Murray has achieved something that no other British man has in the Open era and the Scot will be hopeful of one last Wimbledon hurrah following Challenger Tour titles in Surbiton and Nottingham in recent weeks.

Murray's heart and desire will never be in question. However, his ailing 36-year-old body could catch up with him over a gruelling two-week best-of-five tournament but there is every chance that he makes an impact on his beloved grass.

Murray, who is the shortest priced British contender at 40/1, suffered a first-round defeat at Queen's and will not be seeded for Wimbledon, so all eyes will be on Friday's draw.

Men's wildcards

Jack Draper is injured but Liam Broady, Jan Choinski, Arthur Fery, George Loffhagen and Ryan Peniston have all been handed wildcards for the men's singles tournament.

World number 147 Broady is the highest ranked member of the quintet and reached the third round last season while Peniston also made the second round in 2022, having previously made it to the Queen's quarter-finals.

Choinski, Fery and Loffhagen will make their main-draw debuts.

Women's Contenders

Katie Boulter

Katie Boulter is the highest ranked of the six British women to receive wildcards but she's likely to receive more Grand Slam opportunities in the future after her Nottingham Open victory took her into the world's top 80 for the first time.

Blessed with a big serve and forehand, Boulter has a great game for grass tennis and she has previous at Wimbledon, seeing off Clara Burel and sixth seed Karolina Pliskova when reaching the third round last season.

With Raducanu out with injury, British number one Boulter is now the main hope for success from the women's draw.

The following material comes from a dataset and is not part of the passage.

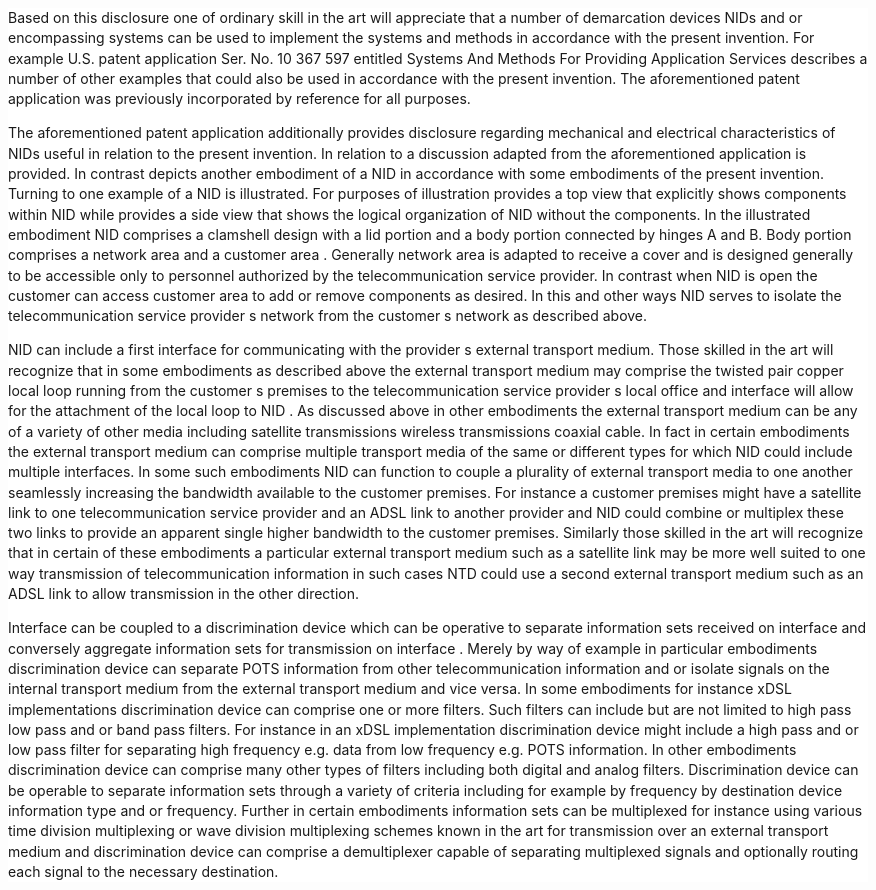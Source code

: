 Based on this disclosure one of ordinary skill in the art will appreciate that a number of demarcation devices NIDs and or encompassing systems can be used to implement the systems and methods in accordance with the present invention. For example U.S. patent application Ser. No. 10 367 597 entitled Systems And Methods For Providing Application Services describes a number of other examples that could also be used in accordance with the present invention. The aforementioned patent application was previously incorporated by reference for all purposes.

The aforementioned patent application additionally provides disclosure regarding mechanical and electrical characteristics of NIDs useful in relation to the present invention. In relation to a discussion adapted from the aforementioned application is provided. In contrast depicts another embodiment of a NID in accordance with some embodiments of the present invention. Turning to one example of a NID is illustrated. For purposes of illustration provides a top view that explicitly shows components within NID while provides a side view that shows the logical organization of NID without the components. In the illustrated embodiment NID comprises a clamshell design with a lid portion and a body portion connected by hinges A and B. Body portion comprises a network area and a customer area . Generally network area is adapted to receive a cover and is designed generally to be accessible only to personnel authorized by the telecommunication service provider. In contrast when NID is open the customer can access customer area to add or remove components as desired. In this and other ways NID serves to isolate the telecommunication service provider s network from the customer s network as described above.

NID can include a first interface for communicating with the provider s external transport medium. Those skilled in the art will recognize that in some embodiments as described above the external transport medium may comprise the twisted pair copper local loop running from the customer s premises to the telecommunication service provider s local office and interface will allow for the attachment of the local loop to NID . As discussed above in other embodiments the external transport medium can be any of a variety of other media including satellite transmissions wireless transmissions coaxial cable. In fact in certain embodiments the external transport medium can comprise multiple transport media of the same or different types for which NID could include multiple interfaces. In some such embodiments NID can function to couple a plurality of external transport media to one another seamlessly increasing the bandwidth available to the customer premises. For instance a customer premises might have a satellite link to one telecommunication service provider and an ADSL link to another provider and NID could combine or multiplex these two links to provide an apparent single higher bandwidth to the customer premises. Similarly those skilled in the art will recognize that in certain of these embodiments a particular external transport medium such as a satellite link may be more well suited to one way transmission of telecommunication information in such cases NTD could use a second external transport medium such as an ADSL link to allow transmission in the other direction.

Interface can be coupled to a discrimination device which can be operative to separate information sets received on interface and conversely aggregate information sets for transmission on interface . Merely by way of example in particular embodiments discrimination device can separate POTS information from other telecommunication information and or isolate signals on the internal transport medium from the external transport medium and vice versa. In some embodiments for instance xDSL implementations discrimination device can comprise one or more filters. Such filters can include but are not limited to high pass low pass and or band pass filters. For instance in an xDSL implementation discrimination device might include a high pass and or low pass filter for separating high frequency e.g. data from low frequency e.g. POTS information. In other embodiments discrimination device can comprise many other types of filters including both digital and analog filters. Discrimination device can be operable to separate information sets through a variety of criteria including for example by frequency by destination device information type and or frequency. Further in certain embodiments information sets can be multiplexed for instance using various time division multiplexing or wave division multiplexing schemes known in the art for transmission over an external transport medium and discrimination device can comprise a demultiplexer capable of separating multiplexed signals and optionally routing each signal to the necessary destination.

She is 150/1 to win Wimbledon, which looks a big ask for a player who has never been beyond the third round of a Slam.

Jodie Burrage

Boulter and Jodie Burrage went head-to-head in the Nottingham final and while the latter would've been disappointed with the result, it still marked a watershed moment in her career as she reached a WTA final for the first time.

At 128th in the world, Burrage will need to continue her improvement but she beat some big names in Nottingham such as Alize Cornet and Magda Linette and she looks up to winning a Wimbledon main-draw match for the first time. She is 150/1 to win the title.

Heather Watson

Once a member of the world's top 40, Heather Watson enters Wimbledon ranked outside the top 140 but the Guernsey native, who came so close to beating the great Serena Williams in a third-round epic in 2015, remains one to watch on grass.

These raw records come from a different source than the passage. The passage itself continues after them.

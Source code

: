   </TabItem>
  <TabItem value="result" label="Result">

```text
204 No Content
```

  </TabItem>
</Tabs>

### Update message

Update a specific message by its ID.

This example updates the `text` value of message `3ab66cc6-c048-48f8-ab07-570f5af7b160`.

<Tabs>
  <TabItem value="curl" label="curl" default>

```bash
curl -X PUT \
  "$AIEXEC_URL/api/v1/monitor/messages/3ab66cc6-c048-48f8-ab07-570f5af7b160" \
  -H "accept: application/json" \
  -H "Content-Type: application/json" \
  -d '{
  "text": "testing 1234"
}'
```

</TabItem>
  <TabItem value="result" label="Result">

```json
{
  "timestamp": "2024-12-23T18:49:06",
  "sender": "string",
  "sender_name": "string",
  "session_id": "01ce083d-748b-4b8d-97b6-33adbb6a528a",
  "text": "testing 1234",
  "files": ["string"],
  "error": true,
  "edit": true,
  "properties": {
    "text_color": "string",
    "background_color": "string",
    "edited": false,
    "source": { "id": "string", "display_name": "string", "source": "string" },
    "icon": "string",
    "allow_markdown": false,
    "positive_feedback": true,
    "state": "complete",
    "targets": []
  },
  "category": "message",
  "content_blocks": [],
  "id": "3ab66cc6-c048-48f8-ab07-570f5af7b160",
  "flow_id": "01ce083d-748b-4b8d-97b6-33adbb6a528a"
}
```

Watson's best days might well be behind her but she reached the fourth round for the first time last season, losing out to Jule Niemeier. Like Boulter and Burrage, she is 150/1 to emulate Wade by winning the women's title. 

Other women's wildcards

Women's wildcards have also been handed to Harriet Dart, Sonay Kartal and Katie Swan and, of the three, it's probably Dart who is most likely to make an impact having reached the quarter-finals in both Nottingham and Birmingham.

Dart produced her best Wimbledon performance when making it to the third round in 2019 while Surbiton finalist Swan has won just one main-draw match, beating Irina-Camelia Begu in the 2018 championships. 

Kartal, the lowest ranked of the three, lost on her main-draw debut in 2022.